Album: Shloime Gertner — Mincha
Composer: Shimshi Neiman
Year: 2014
M ore than anything else “Neshoma” is the song of a search. “Neshoma vi bist di Neshoma ich vart azoi lang of dir… Neshoma kim tzi mir — Neshoma where are you? I’m waiting so long for you…” The Almighty searches for His lost children. A Yid searches within himself for that holy pintele [spark]. Fathers search for lost children and lost children wait desperately for the call that shows that someone is searching for them and waiting with open arms.
We blunder and stray; the search is long sometimes difficult or even painful yet its very existence is in itself a source of comfort — the continued pursuit guarantees that the eventual revelation will follow.
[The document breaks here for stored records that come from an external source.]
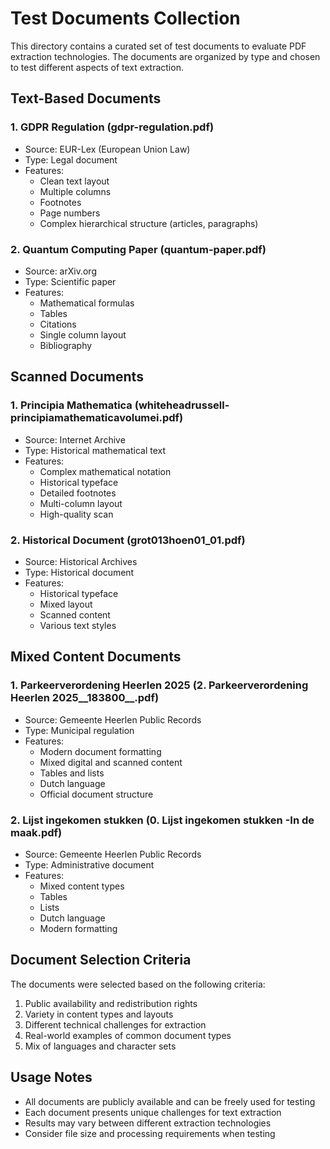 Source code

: # Test Documents Collection

This directory contains a curated set of test documents to evaluate PDF extraction technologies. The documents are organized by type and chosen to test different aspects of text extraction.

## Text-Based Documents

### 1. GDPR Regulation (gdpr-regulation.pdf)

- Source: EUR-Lex (European Union Law)
- Type: Legal document
- Features:
  - Clean text layout
  - Multiple columns
  - Footnotes
  - Page numbers
  - Complex hierarchical structure (articles, paragraphs)

### 2. Quantum Computing Paper (quantum-paper.pdf)

- Source: arXiv.org
- Type: Scientific paper
- Features:
  - Mathematical formulas
  - Tables
  - Citations
  - Single column layout
  - Bibliography

## Scanned Documents

### 1. Principia Mathematica (whiteheadrussell-principiamathematicavolumei.pdf)

- Source: Internet Archive
- Type: Historical mathematical text
- Features:
  - Complex mathematical notation
  - Historical typeface
  - Detailed footnotes
  - Multi-column layout
  - High-quality scan

### 2. Historical Document (grot013hoen01_01.pdf)

- Source: Historical Archives
- Type: Historical document
- Features:
  - Historical typeface
  - Mixed layout
  - Scanned content
  - Various text styles

## Mixed Content Documents

### 1. Parkeerverordening Heerlen 2025 (2. Parkeerverordening Heerlen 2025__183800__.pdf)

- Source: Gemeente Heerlen Public Records
- Type: Municipal regulation
- Features:
  - Modern document formatting
  - Mixed digital and scanned content
  - Tables and lists
  - Dutch language
  - Official document structure

### 2. Lijst ingekomen stukken (0. Lijst ingekomen stukken -In de maak.pdf)

- Source: Gemeente Heerlen Public Records
- Type: Administrative document
- Features:
  - Mixed content types
  - Tables
  - Lists
  - Dutch language
  - Modern formatting

## Document Selection Criteria

The documents were selected based on the following criteria:

1. Public availability and redistribution rights
2. Variety in content types and layouts
3. Different technical challenges for extraction
4. Real-world examples of common document types
5. Mix of languages and character sets

## Usage Notes

- All documents are publicly available and can be freely used for testing
- Each document presents unique challenges for text extraction
- Results may vary between different extraction technologies
- Consider file size and processing requirements when testing
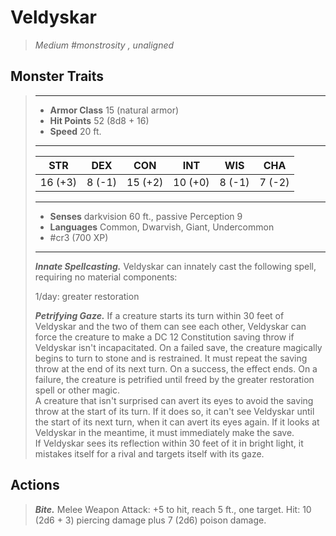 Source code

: # Veldyskar
>*Medium #monstrosity , unaligned*
## Monster Traits
>___
>- **Armor Class** 15 (natural armor)
>- **Hit Points** 52 (8d8 + 16)
>- **Speed** 20 ft.
>___
>|STR|DEX|CON|INT|WIS|CHA|
>|:---:|:---:|:---:|:---:|:---:|:---:|
>|16 (+3)|8 (-1)|15 (+2)|10 (+0)|8 (-1)|7 (-2)|
>___
>- **Senses** darkvision 60 ft., passive Perception 9
>- **Languages** Common, Dwarvish, Giant, Undercommon
>- #cr3 (700 XP)
>___
>***Innate Spellcasting.*** Veldyskar can innately cast the following spell, requiring no material components:  
>
>1/day: greater restoration  
>
>
>***Petrifying Gaze.*** If a creature starts its turn within 30 feet of Veldyskar and the two of them can see each other, Veldyskar can force the creature to make a DC 12 Constitution saving throw if Veldyskar isn't incapacitated. On a failed save, the creature magically begins to turn to stone and is restrained. It must repeat the saving throw at the end of its next turn. On a success, the effect ends. On a failure, the creature is petrified until freed by the  greater restoration spell or other magic.  
>A creature that isn't surprised can avert its eyes to avoid the saving throw at the start of its turn. If it does so, it can't see Veldyskar until the start of its next turn, when it can avert its eyes again. If it looks at Veldyskar in the meantime, it must immediately make the save.  
>If Veldyskar sees its reflection within 30 feet of it in bright light, it mistakes itself for a rival and targets itself with its gaze.  
>
## Actions
>***Bite.*** Melee Weapon Attack: +5 to hit, reach 5 ft., one target. Hit: 10 (2d6 + 3) piercing damage plus 7 (2d6) poison damage. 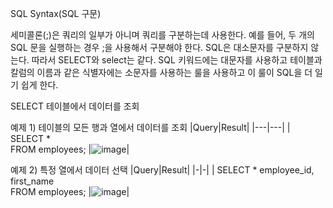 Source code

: SQL Syntax(SQL 구문)




세미콜론(;)은 쿼리의 일부가 아니며 쿼리를 구분하는데 사용한다. 예를 들어, 두 개의 SQL 문을 실행하는 경우 ;을 사용해서 구분해야 한다.
SQL은 대소문자를 구분하지 않는다. 따라서 SELECT와 select는 같다.
SQL 키워드에는 대문자를 사용하고 테이블과 칼럼의 이름과 같은 식별자에는 소문자를 사용하는 룰을 사용하고 이 룰이 SQL을 더 일기 쉽게 한다.

SELECT
테이블에서 데이터를 조회

예제 1) 테이블의 모든 행과 열에서 데이터를 조회
|Query|Result|
|---|---|
|
SELECT *<br/>
FROM employees;
|![image](https://github.com/user-attachments/assets/66360128-7db3-42d9-936c-736ee1f5dc61)|

예제 2) 특정 열에서 데이터 선택
|Query|Result|
|-|-|
|
SELECT * employee_id, first_name<br/>
FROM employees;
|![image](https://github.com/user-attachments/assets/05d4ce3e-aa11-49df-baf5-20d2fe6a9ef3)|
Shimshi Neiman’s song somehow conveys this: His music is haunting yet comforting and the added prayer of “Hashiveinu” — that Hashem Himself bring us back to our spiritual source adds a deeper dimension.
The composer Shimshon Neiman is a young Vizhnitzer chassid in Stamford Hill London. He is also a good friend of singer Shloime Gertner. “Shimshi came over one night with another friend and they played this new composition on the guitar. We sat there strumming and singing and together we completed the lyrics in Yiddish ” Gertner recalls. “I loved the song. Its message is just so widely applicable. We thought it could either wait for my next album — or we could move on with it to an arranger and release it as a single.”
Arranger Naftali Schnitzler had an arrangement ready within a few days “and it was so good that we decided to bring it out immediately. Why wait?”